### Stored data
»»
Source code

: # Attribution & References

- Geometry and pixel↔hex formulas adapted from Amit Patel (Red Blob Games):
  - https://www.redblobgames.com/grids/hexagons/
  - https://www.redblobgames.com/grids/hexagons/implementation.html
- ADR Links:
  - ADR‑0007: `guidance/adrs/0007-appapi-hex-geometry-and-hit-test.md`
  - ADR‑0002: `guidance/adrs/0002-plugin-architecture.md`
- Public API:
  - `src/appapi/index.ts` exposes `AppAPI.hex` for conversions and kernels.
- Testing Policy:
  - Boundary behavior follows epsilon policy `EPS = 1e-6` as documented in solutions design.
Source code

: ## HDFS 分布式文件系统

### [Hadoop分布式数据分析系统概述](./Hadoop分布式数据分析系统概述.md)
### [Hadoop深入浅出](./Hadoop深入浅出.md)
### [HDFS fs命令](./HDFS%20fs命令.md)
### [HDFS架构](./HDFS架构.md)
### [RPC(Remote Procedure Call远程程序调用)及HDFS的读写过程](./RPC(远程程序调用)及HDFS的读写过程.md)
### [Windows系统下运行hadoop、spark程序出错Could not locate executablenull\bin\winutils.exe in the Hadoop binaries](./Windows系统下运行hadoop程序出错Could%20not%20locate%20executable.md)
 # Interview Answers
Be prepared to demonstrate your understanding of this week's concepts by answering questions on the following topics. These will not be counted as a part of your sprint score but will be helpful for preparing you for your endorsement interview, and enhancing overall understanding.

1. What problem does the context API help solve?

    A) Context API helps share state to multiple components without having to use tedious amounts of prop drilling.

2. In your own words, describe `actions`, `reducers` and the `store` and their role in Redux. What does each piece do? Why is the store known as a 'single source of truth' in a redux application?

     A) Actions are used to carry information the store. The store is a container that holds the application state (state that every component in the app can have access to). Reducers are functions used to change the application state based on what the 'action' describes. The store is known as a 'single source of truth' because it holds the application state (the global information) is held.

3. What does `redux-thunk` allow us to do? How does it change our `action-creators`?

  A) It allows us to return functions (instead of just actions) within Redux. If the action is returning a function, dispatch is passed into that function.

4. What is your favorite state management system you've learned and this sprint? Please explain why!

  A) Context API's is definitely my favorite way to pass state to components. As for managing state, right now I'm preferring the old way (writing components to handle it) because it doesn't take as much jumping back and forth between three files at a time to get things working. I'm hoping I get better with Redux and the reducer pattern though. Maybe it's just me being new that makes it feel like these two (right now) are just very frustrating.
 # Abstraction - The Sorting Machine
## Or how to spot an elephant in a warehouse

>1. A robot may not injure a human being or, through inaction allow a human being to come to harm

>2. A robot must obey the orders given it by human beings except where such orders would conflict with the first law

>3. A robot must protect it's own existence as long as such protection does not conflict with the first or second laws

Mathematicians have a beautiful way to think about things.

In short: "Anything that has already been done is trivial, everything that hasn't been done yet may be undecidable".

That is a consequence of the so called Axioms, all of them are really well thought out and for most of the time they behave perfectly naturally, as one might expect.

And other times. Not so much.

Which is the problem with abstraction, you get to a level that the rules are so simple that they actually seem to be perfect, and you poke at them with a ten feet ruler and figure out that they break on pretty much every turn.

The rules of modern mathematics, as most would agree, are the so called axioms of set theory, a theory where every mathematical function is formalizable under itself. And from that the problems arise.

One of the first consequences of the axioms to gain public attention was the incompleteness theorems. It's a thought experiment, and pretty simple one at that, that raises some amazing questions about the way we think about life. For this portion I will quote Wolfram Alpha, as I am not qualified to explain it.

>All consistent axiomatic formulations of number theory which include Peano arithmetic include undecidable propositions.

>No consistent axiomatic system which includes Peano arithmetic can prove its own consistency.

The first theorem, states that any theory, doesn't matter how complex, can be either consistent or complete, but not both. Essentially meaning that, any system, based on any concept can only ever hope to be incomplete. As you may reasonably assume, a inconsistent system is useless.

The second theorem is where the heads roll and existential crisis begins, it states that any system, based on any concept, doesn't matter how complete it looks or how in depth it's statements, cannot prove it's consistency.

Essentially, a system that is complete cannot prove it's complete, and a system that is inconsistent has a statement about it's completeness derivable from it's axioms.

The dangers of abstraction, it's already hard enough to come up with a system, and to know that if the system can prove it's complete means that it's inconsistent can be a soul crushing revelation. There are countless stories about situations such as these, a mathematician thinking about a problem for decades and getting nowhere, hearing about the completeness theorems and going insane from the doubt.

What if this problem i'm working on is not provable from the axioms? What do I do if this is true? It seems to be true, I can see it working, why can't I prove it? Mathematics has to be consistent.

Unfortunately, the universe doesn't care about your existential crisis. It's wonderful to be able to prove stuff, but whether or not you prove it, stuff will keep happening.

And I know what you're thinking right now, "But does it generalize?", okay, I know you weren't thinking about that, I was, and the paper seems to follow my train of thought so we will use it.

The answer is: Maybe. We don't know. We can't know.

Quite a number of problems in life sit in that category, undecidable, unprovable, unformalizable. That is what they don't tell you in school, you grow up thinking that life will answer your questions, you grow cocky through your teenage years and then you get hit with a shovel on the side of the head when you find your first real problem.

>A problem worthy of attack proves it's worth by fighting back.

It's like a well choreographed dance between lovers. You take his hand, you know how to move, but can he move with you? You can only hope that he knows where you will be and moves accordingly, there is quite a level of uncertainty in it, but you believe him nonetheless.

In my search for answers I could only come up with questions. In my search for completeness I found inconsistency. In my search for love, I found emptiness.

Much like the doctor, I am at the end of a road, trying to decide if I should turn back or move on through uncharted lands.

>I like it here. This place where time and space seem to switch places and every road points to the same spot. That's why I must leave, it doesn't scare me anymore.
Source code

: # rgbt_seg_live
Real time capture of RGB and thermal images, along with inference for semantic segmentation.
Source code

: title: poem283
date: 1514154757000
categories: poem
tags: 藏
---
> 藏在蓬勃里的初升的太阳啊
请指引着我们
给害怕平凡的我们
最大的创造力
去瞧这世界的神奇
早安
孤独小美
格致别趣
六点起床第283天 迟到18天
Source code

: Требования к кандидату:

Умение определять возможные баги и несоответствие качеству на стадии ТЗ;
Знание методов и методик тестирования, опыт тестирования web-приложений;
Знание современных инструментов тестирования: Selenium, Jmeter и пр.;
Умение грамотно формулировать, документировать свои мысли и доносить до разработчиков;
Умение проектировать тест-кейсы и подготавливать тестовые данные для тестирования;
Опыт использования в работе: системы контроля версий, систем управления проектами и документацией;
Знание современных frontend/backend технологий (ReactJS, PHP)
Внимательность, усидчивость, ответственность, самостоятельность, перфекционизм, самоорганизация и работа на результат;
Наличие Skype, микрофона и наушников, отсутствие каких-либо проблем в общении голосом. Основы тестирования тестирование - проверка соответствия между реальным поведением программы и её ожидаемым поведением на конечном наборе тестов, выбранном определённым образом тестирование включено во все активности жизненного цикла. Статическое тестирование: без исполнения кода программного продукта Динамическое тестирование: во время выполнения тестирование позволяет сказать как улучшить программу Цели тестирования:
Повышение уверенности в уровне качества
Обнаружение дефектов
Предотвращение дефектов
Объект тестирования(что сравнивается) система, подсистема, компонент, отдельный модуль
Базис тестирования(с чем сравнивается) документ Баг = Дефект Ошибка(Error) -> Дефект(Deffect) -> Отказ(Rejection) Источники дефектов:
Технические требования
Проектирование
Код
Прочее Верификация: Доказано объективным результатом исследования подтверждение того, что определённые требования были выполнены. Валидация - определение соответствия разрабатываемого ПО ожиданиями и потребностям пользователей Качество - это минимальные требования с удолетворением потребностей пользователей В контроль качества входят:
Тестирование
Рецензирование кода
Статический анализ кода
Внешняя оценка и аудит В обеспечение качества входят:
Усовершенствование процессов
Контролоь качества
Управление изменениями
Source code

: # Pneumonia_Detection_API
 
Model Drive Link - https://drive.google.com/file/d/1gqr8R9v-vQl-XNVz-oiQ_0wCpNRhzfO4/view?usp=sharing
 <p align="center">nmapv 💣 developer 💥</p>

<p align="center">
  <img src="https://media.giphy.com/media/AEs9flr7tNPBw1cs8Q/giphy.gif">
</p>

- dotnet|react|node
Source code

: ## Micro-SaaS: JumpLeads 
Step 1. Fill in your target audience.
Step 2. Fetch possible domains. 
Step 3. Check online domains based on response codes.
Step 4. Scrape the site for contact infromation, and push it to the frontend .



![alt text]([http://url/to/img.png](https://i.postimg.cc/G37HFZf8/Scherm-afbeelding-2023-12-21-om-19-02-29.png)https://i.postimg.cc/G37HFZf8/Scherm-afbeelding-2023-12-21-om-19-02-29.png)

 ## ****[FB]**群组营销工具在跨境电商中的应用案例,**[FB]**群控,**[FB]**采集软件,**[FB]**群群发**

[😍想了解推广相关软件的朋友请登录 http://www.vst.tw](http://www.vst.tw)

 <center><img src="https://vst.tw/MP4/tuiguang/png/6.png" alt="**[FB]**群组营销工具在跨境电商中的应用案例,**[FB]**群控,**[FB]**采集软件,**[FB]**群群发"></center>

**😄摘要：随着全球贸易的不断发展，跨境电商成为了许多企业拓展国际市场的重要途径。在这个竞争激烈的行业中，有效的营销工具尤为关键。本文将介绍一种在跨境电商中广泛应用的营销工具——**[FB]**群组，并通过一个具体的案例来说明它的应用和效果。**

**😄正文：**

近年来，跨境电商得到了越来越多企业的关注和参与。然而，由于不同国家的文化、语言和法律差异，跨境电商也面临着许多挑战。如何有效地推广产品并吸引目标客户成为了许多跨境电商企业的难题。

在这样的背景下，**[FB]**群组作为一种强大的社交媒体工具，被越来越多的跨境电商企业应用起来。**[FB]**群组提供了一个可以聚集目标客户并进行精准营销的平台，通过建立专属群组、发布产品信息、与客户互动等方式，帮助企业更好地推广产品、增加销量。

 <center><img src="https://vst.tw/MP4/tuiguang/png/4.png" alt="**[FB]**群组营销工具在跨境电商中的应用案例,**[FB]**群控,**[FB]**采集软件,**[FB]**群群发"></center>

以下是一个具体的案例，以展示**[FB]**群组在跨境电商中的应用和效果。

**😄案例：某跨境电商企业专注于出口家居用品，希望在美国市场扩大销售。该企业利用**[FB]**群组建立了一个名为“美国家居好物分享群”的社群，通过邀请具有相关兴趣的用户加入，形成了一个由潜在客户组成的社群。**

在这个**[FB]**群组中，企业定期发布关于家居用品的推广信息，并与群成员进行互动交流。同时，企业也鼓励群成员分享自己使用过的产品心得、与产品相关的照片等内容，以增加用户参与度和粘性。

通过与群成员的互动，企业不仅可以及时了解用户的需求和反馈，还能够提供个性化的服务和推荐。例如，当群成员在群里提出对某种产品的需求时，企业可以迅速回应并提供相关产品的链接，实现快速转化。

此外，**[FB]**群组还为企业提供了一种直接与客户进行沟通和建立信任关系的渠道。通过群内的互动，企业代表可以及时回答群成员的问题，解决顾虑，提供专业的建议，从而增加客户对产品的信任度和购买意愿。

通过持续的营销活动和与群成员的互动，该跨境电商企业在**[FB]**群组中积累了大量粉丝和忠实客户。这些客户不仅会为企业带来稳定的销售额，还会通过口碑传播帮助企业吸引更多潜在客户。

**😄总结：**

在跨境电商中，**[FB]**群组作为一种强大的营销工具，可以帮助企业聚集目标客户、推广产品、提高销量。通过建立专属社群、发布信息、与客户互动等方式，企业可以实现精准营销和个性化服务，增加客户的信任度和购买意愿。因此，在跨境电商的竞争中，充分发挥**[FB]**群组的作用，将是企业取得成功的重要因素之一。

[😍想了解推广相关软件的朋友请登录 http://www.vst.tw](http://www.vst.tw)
««
### What the task asks
Start with the first line of the data and print every line exactly. The line containing "### [RPC(Remote Procedure" is the last one to include.

### Output for this exercise
Source code

: # Attribution & References

- Geometry and pixel↔hex formulas adapted from Amit Patel (Red Blob Games):
  - https://www.redblobgames.com/grids/hexagons/
  - https://www.redblobgames.com/grids/hexagons/implementation.html
- ADR Links:
  - ADR‑0007: `guidance/adrs/0007-appapi-hex-geometry-and-hit-test.md`
  - ADR‑0002: `guidance/adrs/0002-plugin-architecture.md`
- Public API:
  - `src/appapi/index.ts` exposes `AppAPI.hex` for conversions and kernels.
- Testing Policy:
  - Boundary behavior follows epsilon policy `EPS = 1e-6` as documented in solutions design.
Source code

: ## HDFS 分布式文件系统

### [Hadoop分布式数据分析系统概述](./Hadoop分布式数据分析系统概述.md)
### [Hadoop深入浅出](./Hadoop深入浅出.md)
### [HDFS fs命令](./HDFS%20fs命令.md)
### [HDFS架构](./HDFS架构.md)
### [RPC(Remote Procedure Call远程程序调用)及HDFS的读写过程](./RPC(远程程序调用)及HDFS的读写过程.md)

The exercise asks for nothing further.